DESCRIPTION OF THE TASK » The answer must be the data, repeated exactly.

DATA TO EXAMINE »
▬▬▬▬▬▬▬▬▬▬
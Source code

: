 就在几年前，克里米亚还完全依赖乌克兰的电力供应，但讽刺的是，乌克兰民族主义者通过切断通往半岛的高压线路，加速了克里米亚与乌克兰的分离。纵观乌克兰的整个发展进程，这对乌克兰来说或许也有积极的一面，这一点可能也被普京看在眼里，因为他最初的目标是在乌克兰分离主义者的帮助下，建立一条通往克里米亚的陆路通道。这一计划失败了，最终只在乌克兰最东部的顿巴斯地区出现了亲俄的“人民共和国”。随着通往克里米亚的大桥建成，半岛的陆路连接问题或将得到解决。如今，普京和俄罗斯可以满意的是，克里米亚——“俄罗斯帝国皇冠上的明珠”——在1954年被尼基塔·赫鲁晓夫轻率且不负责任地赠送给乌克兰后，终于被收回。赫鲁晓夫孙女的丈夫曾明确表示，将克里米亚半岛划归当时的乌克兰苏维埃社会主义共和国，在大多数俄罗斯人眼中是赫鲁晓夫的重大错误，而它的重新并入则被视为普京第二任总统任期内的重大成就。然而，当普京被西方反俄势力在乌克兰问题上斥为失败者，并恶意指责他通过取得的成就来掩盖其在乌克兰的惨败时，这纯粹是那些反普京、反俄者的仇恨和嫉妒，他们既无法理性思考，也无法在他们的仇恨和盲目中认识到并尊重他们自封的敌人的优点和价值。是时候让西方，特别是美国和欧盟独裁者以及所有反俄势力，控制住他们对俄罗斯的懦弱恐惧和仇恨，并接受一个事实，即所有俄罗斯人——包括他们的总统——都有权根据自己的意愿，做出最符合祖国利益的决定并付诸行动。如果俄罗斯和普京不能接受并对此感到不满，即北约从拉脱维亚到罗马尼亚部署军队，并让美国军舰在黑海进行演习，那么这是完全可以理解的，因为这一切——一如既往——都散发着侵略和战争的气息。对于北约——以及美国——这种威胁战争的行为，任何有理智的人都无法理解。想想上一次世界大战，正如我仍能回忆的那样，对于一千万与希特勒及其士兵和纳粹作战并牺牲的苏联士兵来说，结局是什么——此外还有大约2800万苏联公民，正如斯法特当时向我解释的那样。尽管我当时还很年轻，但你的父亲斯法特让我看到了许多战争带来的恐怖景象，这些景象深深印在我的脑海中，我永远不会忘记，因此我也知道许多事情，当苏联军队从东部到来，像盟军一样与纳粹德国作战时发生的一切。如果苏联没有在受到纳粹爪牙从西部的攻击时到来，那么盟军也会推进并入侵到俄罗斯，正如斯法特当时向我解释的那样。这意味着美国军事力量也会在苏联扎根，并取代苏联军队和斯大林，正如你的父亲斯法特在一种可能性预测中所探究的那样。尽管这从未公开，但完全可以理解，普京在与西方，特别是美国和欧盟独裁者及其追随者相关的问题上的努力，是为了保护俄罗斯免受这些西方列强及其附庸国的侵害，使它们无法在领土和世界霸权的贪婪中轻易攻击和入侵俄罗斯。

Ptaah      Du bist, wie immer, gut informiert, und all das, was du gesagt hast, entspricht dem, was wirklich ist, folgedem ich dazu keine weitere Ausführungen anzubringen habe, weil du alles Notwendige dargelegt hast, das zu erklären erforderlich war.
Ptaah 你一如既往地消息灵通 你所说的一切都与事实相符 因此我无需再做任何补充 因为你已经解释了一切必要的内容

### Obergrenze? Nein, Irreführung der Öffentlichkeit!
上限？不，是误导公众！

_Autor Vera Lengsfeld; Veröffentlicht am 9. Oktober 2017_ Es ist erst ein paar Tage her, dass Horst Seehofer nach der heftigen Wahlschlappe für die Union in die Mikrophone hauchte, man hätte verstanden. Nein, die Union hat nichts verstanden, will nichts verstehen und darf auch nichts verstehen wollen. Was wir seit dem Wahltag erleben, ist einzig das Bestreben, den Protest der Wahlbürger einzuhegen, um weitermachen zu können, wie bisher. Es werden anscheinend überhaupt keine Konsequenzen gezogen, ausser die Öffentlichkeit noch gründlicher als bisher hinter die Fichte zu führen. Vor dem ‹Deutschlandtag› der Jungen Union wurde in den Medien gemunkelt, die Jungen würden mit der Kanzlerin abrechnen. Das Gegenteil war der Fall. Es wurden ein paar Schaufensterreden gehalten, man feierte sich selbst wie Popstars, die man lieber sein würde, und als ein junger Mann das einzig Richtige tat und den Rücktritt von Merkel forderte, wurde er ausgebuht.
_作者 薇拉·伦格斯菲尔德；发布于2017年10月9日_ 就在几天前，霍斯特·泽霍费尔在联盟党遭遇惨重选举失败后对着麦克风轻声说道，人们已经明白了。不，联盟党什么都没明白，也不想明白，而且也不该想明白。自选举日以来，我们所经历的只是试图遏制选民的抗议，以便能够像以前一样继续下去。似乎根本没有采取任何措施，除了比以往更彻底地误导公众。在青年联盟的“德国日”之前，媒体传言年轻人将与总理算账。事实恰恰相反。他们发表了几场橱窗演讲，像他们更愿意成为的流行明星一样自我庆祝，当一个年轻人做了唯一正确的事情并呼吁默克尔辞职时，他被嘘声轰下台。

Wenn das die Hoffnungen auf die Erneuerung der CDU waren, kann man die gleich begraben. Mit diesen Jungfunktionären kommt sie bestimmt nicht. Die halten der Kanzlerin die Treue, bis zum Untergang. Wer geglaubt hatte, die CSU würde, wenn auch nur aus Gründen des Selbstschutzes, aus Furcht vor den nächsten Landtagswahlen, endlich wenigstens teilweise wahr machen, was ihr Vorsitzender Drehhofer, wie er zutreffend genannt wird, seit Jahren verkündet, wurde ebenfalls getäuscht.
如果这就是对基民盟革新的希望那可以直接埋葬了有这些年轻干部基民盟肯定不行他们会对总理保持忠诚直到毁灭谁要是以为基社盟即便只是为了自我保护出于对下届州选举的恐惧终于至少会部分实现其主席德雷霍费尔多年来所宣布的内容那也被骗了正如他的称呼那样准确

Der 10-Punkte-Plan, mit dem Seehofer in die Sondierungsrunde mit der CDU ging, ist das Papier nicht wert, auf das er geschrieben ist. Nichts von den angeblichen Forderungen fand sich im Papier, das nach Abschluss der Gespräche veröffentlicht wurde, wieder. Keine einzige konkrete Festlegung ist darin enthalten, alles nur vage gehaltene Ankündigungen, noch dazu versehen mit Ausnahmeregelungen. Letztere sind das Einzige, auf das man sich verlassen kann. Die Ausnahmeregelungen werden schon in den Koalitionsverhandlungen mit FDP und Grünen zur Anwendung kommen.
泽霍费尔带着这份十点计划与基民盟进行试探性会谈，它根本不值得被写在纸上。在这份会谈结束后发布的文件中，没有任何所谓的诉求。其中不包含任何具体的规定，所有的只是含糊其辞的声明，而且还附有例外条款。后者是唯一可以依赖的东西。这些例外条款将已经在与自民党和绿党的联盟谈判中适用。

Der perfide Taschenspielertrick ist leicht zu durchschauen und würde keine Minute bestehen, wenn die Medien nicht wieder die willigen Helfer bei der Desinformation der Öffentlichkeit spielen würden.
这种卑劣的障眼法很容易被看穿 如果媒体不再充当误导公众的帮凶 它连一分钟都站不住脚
▬▬▬▬▬▬▬▬▬▬
YOUR SOLUTION »
Source code

: 就在几年前，克里米亚还完全依赖乌克兰的电力供应，但讽刺的是，乌克兰民族主义者通过切断通往半岛的高压线路，加速了克里米亚与乌克兰的分离。纵观乌克兰的整个发展进程，这对乌克兰来说或许也有积极的一面，这一点可能也被普京看在眼里，因为他最初的目标是在乌克兰分离主义者的帮助下，建立一条通往克里米亚的陆路通道。这一计划失败了，最终只在乌克兰最东部的顿巴斯地区出现了亲俄的“人民共和国”。随着通往克里米亚的大桥建成，半岛的陆路连接问题或将得到解决。如今，普京和俄罗斯可以满意的是，克里米亚——“俄罗斯帝国皇冠上的明珠”——在1954年被尼基塔·赫鲁晓夫轻率且不负责任地赠送给乌克兰后，终于被收回。赫鲁晓夫孙女的丈夫曾明确表示，将克里米亚半岛划归当时的乌克兰苏维埃社会主义共和国，在大多数俄罗斯人眼中是赫鲁晓夫的重大错误，而它的重新并入则被视为普京第二任总统任期内的重大成就。然而，当普京被西方反俄势力在乌克兰问题上斥为失败者，并恶意指责他通过取得的成就来掩盖其在乌克兰的惨败时，这纯粹是那些反普京、反俄者的仇恨和嫉妒，他们既无法理性思考，也无法在他们的仇恨和盲目中认识到并尊重他们自封的敌人的优点和价值。是时候让西方，特别是美国和欧盟独裁者以及所有反俄势力，控制住他们对俄罗斯的懦弱恐惧和仇恨，并接受一个事实，即所有俄罗斯人——包括他们的总统——都有权根据自己的意愿，做出最符合祖国利益的决定并付诸行动。如果俄罗斯和普京不能接受并对此感到不满，即北约从拉脱维亚到罗马尼亚部署军队，并让美国军舰在黑海进行演习，那么这是完全可以理解的，因为这一切——一如既往——都散发着侵略和战争的气息。对于北约——以及美国——这种威胁战争的行为，任何有理智的人都无法理解。想想上一次世界大战，正如我仍能回忆的那样，对于一千万与希特勒及其士兵和纳粹作战并牺牲的苏联士兵来说，结局是什么——此外还有大约2800万苏联公民，正如斯法特当时向我解释的那样。尽管我当时还很年轻，但你的父亲斯法特让我看到了许多战争带来的恐怖景象，这些景象深深印在我的脑海中，我永远不会忘记，因此我也知道许多事情，当苏联军队从东部到来，像盟军一样与纳粹德国作战时发生的一切。如果苏联没有在受到纳粹爪牙从西部的攻击时到来，那么盟军也会推进并入侵到俄罗斯，正如斯法特当时向我解释的那样。这意味着美国军事力量也会在苏联扎根，并取代苏联军队和斯大林，正如你的父亲斯法特在一种可能性预测中所探究的那样。尽管这从未公开，但完全可以理解，普京在与西方，特别是美国和欧盟独裁者及其追随者相关的问题上的努力，是为了保护俄罗斯免受这些西方列强及其附庸国的侵害，使它们无法在领土和世界霸权的贪婪中轻易攻击和入侵俄罗斯。

Ptaah      Du bist, wie immer, gut informiert, und all das, was du gesagt hast, entspricht dem, was wirklich ist, folgedem ich dazu keine weitere Ausführungen anzubringen habe, weil du alles Notwendige dargelegt hast, das zu erklären erforderlich war.
Ptaah 你一如既往地消息灵通 你所说的一切都与事实相符 因此我无需再做任何补充 因为你已经解释了一切必要的内容

### Obergrenze? Nein, Irreführung der Öffentlichkeit!
上限？不，是误导公众！

_Autor Vera Lengsfeld; Veröffentlicht am 9. Oktober 2017_ Es ist erst ein paar Tage her, dass Horst Seehofer nach der heftigen Wahlschlappe für die Union in die Mikrophone hauchte, man hätte verstanden. Nein, die Union hat nichts verstanden, will nichts verstehen und darf auch nichts verstehen wollen. Was wir seit dem Wahltag erleben, ist einzig das Bestreben, den Protest der Wahlbürger einzuhegen, um weitermachen zu können, wie bisher. Es werden anscheinend überhaupt keine Konsequenzen gezogen, ausser die Öffentlichkeit noch gründlicher als bisher hinter die Fichte zu führen. Vor dem ‹Deutschlandtag› der Jungen Union wurde in den Medien gemunkelt, die Jungen würden mit der Kanzlerin abrechnen. Das Gegenteil war der Fall. Es wurden ein paar Schaufensterreden gehalten, man feierte sich selbst wie Popstars, die man lieber sein würde, und als ein junger Mann das einzig Richtige tat und den Rücktritt von Merkel forderte, wurde er ausgebuht.
_作者 薇拉·伦格斯菲尔德；发布于2017年10月9日_ 就在几天前，霍斯特·泽霍费尔在联盟党遭遇惨重选举失败后对着麦克风轻声说道，人们已经明白了。不，联盟党什么都没明白，也不想明白，而且也不该想明白。自选举日以来，我们所经历的只是试图遏制选民的抗议，以便能够像以前一样继续下去。似乎根本没有采取任何措施，除了比以往更彻底地误导公众。在青年联盟的“德国日”之前，媒体传言年轻人将与总理算账。事实恰恰相反。他们发表了几场橱窗演讲，像他们更愿意成为的流行明星一样自我庆祝，当一个年轻人做了唯一正确的事情并呼吁默克尔辞职时，他被嘘声轰下台。

Wenn das die Hoffnungen auf die Erneuerung der CDU waren, kann man die gleich begraben. Mit diesen Jungfunktionären kommt sie bestimmt nicht. Die halten der Kanzlerin die Treue, bis zum Untergang. Wer geglaubt hatte, die CSU würde, wenn auch nur aus Gründen des Selbstschutzes, aus Furcht vor den nächsten Landtagswahlen, endlich wenigstens teilweise wahr machen, was ihr Vorsitzender Drehhofer, wie er zutreffend genannt wird, seit Jahren verkündet, wurde ebenfalls getäuscht.
如果这就是对基民盟革新的希望那可以直接埋葬了有这些年轻干部基民盟肯定不行他们会对总理保持忠诚直到毁灭谁要是以为基社盟即便只是为了自我保护出于对下届州选举的恐惧终于至少会部分实现其主席德雷霍费尔多年来所宣布的内容那也被骗了正如他的称呼那样准确

Der 10-Punkte-Plan, mit dem Seehofer in die Sondierungsrunde mit der CDU ging, ist das Papier nicht wert, auf das er geschrieben ist. Nichts von den angeblichen Forderungen fand sich im Papier, das nach Abschluss der Gespräche veröffentlicht wurde, wieder. Keine einzige konkrete Festlegung ist darin enthalten, alles nur vage gehaltene Ankündigungen, noch dazu versehen mit Ausnahmeregelungen. Letztere sind das Einzige, auf das man sich verlassen kann. Die Ausnahmeregelungen werden schon in den Koalitionsverhandlungen mit FDP und Grünen zur Anwendung kommen.
泽霍费尔带着这份十点计划与基民盟进行试探性会谈，它根本不值得被写在纸上。在这份会谈结束后发布的文件中，没有任何所谓的诉求。其中不包含任何具体的规定，所有的只是含糊其辞的声明，而且还附有例外条款。后者是唯一可以依赖的东西。这些例外条款将已经在与自民党和绿党的联盟谈判中适用。

Der perfide Taschenspielertrick ist leicht zu durchschauen und würde keine Minute bestehen, wenn die Medien nicht wieder die willigen Helfer bei der Desinformation der Öffentlichkeit spielen würden.
这种卑劣的障眼法很容易被看穿 如果媒体不再充当误导公众的帮凶 它连一分钟都站不住脚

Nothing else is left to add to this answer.